CitiChina.com - an idea whose time has arrived
By William PesekBloomberg News
Published April 5, 2007
Charles Prince's visit to China last week came not a moment too soon, just as a largely state-owned Chinese bank made headway toward surpassing Citigroup Inc.
That humiliation briefly befell Bank of America Corp. last week, when its market value was exceeded by Industrial & Commercial Bank of China Ltd., which few investors had probably heard of a year ago.
By the end of Asian trading on Friday, the Beijing bank was back to No. 3 with a stock valuation of $225-billion, compared with Citigroup's $252-billion and Bank of America's $229-billion. Yet given the mania surrounding China, how long will it be before Bank of America and then Citigroup are bested by ICBC? Two years? Two months? Sooner?
Maybe Prince is missing the plot here. Perhaps Citigroup should do a share sale in China. Why not sell shares in an entity called CitiChina Inc.? Or even better: CitiChina.com? That way, he would combine China and the Internet, the global economy's biggest sales tools.
Like adding ".com" at the end of a company's name in the late 1990s, China has become an economic equivalent of sex - it sells. If you want media buzz and investors lining up for a prospectus, toss "China" into the name.
All of this is a bit tongue-in-cheek. It's fun to muse about, but highly unlikely.
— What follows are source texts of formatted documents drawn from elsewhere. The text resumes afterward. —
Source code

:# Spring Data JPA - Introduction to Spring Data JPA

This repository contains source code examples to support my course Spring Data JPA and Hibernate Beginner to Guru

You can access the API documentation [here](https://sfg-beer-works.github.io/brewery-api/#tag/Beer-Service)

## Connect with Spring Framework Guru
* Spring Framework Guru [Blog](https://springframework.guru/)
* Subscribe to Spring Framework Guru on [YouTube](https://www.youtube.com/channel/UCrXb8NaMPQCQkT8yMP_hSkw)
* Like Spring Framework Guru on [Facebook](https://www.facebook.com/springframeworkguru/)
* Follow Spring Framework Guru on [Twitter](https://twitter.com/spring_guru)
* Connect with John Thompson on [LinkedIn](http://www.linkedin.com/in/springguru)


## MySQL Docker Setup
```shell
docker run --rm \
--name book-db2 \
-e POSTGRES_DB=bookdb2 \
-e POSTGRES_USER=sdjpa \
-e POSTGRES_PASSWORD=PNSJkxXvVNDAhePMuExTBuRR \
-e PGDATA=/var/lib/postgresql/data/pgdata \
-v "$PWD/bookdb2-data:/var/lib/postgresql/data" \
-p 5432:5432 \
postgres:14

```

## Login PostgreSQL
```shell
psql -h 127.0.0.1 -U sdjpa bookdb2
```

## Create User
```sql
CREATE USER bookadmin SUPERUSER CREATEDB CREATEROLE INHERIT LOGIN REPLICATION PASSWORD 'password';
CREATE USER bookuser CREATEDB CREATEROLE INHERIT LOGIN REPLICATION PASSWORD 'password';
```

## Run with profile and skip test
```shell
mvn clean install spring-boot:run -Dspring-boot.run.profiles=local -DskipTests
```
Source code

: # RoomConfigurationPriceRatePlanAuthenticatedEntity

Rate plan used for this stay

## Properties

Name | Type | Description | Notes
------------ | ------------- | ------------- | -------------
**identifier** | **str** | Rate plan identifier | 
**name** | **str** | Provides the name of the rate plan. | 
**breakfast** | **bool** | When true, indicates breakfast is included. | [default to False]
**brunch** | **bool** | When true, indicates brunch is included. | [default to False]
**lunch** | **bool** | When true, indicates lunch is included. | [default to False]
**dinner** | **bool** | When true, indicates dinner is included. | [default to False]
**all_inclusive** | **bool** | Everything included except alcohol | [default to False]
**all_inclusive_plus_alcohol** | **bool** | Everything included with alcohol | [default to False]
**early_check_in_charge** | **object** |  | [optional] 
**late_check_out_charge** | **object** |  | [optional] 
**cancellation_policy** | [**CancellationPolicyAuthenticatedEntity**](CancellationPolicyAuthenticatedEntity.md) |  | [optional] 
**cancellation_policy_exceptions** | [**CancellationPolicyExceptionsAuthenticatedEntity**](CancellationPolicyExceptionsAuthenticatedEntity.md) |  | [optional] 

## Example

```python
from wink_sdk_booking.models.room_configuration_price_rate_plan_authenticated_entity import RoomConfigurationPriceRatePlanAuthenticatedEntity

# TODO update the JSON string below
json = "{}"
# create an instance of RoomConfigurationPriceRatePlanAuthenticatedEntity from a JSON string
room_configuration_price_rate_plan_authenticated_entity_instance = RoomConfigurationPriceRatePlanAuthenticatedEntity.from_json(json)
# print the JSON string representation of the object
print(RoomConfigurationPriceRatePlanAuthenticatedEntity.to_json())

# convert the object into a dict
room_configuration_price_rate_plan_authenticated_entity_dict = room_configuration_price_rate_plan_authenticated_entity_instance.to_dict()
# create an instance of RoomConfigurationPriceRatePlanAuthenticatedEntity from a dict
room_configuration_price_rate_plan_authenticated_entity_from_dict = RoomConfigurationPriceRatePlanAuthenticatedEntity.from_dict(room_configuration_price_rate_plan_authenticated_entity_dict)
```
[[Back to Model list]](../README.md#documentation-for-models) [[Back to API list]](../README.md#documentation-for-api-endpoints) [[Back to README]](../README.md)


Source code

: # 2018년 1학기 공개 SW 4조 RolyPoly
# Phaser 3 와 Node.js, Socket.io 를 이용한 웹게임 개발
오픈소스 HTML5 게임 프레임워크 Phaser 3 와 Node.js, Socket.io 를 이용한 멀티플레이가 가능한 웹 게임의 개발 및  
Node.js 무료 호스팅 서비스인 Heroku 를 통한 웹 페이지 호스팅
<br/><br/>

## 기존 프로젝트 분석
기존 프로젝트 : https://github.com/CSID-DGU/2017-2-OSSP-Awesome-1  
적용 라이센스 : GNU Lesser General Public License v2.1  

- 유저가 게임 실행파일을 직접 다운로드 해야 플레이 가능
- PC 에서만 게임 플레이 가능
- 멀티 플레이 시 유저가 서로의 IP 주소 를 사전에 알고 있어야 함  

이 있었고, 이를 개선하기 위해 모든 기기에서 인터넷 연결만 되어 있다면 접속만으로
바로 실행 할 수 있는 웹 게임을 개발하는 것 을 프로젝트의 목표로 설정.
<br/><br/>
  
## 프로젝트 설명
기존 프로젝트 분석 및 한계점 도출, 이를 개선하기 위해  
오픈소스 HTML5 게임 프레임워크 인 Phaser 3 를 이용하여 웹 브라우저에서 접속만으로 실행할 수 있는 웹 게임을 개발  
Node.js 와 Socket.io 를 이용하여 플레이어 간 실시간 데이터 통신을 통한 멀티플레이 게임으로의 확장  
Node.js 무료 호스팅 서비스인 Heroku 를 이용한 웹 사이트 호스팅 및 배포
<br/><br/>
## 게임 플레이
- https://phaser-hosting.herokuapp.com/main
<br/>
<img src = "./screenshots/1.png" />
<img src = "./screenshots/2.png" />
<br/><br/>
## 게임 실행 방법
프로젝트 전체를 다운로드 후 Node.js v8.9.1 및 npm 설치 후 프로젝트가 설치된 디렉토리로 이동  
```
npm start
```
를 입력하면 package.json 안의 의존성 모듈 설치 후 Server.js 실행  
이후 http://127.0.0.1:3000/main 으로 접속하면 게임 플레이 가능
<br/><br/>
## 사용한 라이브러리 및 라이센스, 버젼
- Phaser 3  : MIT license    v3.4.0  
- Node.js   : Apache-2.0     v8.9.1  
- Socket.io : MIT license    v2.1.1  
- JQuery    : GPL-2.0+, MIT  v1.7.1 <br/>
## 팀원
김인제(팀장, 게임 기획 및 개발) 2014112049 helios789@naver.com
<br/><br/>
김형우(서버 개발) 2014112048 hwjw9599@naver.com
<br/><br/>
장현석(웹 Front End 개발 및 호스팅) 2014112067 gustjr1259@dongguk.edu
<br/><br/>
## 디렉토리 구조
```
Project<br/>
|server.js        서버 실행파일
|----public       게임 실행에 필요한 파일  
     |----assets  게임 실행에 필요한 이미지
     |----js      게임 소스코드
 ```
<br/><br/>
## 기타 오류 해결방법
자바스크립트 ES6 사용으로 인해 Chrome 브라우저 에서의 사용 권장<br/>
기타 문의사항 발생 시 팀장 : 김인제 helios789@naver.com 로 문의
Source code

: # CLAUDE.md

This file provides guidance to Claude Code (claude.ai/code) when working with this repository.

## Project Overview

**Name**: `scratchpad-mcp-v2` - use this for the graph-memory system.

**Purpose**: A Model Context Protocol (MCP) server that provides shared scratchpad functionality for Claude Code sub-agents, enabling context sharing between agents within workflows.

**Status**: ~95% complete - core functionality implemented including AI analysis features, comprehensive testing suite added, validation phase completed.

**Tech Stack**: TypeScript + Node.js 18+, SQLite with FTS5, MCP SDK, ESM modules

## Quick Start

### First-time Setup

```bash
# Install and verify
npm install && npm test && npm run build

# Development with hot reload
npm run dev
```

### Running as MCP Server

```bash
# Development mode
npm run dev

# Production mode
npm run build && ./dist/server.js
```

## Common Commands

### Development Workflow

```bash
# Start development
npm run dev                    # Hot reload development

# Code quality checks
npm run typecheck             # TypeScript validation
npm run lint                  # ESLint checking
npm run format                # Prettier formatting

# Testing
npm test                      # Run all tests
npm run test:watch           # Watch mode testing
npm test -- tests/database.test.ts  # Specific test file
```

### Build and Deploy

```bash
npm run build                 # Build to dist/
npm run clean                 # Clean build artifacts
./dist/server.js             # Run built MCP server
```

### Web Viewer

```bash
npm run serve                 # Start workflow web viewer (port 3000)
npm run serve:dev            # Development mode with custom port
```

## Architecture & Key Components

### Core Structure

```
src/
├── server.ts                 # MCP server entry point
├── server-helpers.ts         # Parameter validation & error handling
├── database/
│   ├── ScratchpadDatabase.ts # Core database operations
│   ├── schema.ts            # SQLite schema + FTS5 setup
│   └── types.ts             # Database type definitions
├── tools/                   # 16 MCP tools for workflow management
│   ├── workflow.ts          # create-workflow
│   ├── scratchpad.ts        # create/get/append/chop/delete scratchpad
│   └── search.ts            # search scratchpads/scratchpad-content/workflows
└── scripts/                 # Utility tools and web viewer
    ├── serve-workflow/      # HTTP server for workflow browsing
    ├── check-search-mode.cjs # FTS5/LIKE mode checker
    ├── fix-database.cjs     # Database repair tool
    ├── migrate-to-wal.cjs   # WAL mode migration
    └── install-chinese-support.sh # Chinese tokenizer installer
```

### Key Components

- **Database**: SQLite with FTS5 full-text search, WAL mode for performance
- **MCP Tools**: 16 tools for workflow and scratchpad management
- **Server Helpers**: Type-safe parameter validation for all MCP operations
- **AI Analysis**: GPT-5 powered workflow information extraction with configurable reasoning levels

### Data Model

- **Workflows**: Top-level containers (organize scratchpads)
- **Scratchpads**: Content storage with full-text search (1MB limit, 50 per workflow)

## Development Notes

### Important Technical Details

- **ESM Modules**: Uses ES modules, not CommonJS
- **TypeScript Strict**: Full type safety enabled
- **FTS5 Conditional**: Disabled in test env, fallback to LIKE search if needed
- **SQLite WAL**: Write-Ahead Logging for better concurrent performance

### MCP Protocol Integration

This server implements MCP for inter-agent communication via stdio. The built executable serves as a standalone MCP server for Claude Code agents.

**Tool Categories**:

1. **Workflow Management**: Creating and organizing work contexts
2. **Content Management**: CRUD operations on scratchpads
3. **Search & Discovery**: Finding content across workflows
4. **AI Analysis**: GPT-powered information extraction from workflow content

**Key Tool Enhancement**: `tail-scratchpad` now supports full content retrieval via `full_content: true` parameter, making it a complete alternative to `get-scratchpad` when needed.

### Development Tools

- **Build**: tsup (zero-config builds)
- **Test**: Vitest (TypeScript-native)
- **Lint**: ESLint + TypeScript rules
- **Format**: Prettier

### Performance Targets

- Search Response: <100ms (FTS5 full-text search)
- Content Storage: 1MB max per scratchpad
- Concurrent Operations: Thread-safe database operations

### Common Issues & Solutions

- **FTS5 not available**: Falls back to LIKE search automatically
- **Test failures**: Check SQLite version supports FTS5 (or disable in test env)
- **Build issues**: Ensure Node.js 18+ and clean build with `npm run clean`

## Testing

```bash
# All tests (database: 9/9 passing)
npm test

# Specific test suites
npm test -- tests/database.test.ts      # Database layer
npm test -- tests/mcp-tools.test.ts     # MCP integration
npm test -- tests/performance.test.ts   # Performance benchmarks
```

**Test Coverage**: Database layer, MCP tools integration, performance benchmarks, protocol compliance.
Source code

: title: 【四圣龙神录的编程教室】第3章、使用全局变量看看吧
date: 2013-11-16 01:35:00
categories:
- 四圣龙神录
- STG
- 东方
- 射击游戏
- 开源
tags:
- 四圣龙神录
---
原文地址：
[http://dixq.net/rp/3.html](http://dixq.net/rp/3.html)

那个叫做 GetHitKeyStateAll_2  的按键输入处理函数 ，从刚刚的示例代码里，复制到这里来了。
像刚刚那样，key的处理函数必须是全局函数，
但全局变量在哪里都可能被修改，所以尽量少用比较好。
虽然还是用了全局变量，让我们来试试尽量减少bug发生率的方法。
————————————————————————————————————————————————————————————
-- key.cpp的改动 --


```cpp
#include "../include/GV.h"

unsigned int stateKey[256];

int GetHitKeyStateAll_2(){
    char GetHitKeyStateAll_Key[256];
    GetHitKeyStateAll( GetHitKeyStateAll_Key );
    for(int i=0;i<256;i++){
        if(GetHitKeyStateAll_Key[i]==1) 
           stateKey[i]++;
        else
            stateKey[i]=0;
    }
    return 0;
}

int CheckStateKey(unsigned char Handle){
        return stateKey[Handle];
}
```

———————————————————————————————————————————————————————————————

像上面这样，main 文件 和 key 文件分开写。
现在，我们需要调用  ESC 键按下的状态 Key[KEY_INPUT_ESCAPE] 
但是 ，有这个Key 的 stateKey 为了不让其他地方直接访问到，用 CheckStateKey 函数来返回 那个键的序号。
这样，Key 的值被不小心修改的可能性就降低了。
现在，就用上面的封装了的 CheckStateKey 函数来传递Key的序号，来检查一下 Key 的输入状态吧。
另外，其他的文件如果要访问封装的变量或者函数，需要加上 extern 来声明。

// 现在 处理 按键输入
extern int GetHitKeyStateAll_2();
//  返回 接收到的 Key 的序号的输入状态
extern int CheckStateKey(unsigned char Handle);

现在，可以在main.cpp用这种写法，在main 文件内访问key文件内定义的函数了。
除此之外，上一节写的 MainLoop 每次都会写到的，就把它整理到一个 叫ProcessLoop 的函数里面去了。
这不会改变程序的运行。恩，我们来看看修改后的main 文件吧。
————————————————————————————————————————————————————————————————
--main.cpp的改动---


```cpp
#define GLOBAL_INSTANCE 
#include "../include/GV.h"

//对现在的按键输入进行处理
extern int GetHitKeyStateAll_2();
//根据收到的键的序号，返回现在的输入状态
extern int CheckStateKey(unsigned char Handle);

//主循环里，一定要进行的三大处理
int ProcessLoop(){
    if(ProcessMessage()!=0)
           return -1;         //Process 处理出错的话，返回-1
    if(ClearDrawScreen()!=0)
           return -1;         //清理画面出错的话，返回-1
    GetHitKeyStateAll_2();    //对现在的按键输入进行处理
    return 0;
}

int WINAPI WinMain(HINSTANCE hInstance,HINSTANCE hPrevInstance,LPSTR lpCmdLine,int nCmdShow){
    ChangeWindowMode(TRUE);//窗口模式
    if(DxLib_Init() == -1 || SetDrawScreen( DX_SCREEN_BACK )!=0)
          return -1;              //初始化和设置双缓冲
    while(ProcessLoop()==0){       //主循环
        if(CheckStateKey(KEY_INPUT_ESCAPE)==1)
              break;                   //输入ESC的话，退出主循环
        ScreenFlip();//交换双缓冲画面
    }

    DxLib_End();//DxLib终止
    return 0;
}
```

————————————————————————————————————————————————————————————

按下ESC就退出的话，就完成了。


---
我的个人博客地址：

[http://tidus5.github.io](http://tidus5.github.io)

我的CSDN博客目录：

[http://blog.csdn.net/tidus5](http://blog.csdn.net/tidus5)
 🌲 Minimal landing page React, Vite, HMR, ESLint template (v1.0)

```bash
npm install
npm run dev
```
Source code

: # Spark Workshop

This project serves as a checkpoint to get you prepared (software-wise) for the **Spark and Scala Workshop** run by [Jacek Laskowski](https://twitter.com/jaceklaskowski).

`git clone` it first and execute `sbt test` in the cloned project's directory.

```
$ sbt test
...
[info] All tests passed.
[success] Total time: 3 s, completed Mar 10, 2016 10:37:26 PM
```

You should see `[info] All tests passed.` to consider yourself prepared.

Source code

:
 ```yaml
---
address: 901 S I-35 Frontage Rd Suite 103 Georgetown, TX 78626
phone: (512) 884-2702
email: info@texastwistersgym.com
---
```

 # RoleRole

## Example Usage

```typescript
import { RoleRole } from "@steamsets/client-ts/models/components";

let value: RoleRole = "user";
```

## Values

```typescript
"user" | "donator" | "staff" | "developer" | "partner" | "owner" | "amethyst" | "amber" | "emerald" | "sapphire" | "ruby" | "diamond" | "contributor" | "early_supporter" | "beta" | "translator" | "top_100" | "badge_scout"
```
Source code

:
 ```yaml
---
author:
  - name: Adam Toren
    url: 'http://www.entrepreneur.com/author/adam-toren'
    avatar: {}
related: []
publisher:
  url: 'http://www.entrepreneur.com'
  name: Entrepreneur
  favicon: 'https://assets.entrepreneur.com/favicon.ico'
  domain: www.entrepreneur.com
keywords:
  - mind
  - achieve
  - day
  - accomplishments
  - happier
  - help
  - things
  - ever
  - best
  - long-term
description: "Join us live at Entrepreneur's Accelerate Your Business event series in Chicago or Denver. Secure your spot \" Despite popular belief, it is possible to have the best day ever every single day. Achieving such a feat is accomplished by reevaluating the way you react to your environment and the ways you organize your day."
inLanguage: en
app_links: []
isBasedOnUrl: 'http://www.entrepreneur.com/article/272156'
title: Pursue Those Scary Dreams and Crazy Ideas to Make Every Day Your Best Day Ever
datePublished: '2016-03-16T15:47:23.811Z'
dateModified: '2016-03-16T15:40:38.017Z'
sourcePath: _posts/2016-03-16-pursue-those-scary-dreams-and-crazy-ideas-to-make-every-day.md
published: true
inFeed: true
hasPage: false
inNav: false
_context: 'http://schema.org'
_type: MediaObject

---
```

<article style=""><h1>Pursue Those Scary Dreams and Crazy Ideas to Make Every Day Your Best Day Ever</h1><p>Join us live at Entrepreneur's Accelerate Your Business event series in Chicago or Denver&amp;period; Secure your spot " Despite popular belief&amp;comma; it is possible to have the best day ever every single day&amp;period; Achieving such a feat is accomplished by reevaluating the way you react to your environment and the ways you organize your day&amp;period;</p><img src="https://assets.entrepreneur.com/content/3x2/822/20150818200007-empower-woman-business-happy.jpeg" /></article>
It still gets at a serious point: The gold-rush mentality over Chinese bank shares may prove even more irrational than the one in U.S. technology stocks in 1999.
Klaus Kaldemorgen, head of Deutsche Bank AG's DWS mutual-fund unit, which manages the equivalent of $338-billion, put it well last month: "I like Chinese companies, but the valuations in the financial sector are just ridiculous and incredibly inflated."
One wonders whether investors should consider China a good place to raise capital at the moment. So-called pyramid schemes usually work out for those who get in early. Those who join later often experience big losses and realize the folly of such an idea - in Asia or elsewhere.
Citigroup is focusing more and more on Asia. Prince may add more than 10,000 employees in the region through acquisitions even though he aims to reduce annual expenses by at least $1-billion.
He plans to buy Bank of Overseas Chinese in Taiwan and Tokyo brokerage Nikko Cordial.
It's a smart move. Citigroup generates about 20 percent of its profit from Asia, compared with 41 percent at HSBC Holdings PLC of London. Expanding in Asia is a no-brainer at a time when Prince wants more than 60 percent of earnings to come from outside the United States, up from 45 percent last year.
Even with the many risks to China's outlook, 10 percent growth and at least $2-trillion of household savings are forcing international banks such as Citigroup to rush into Asia's No. 2 economy.
The idea is that if you are going to bet on China's boom, banks are the place to be.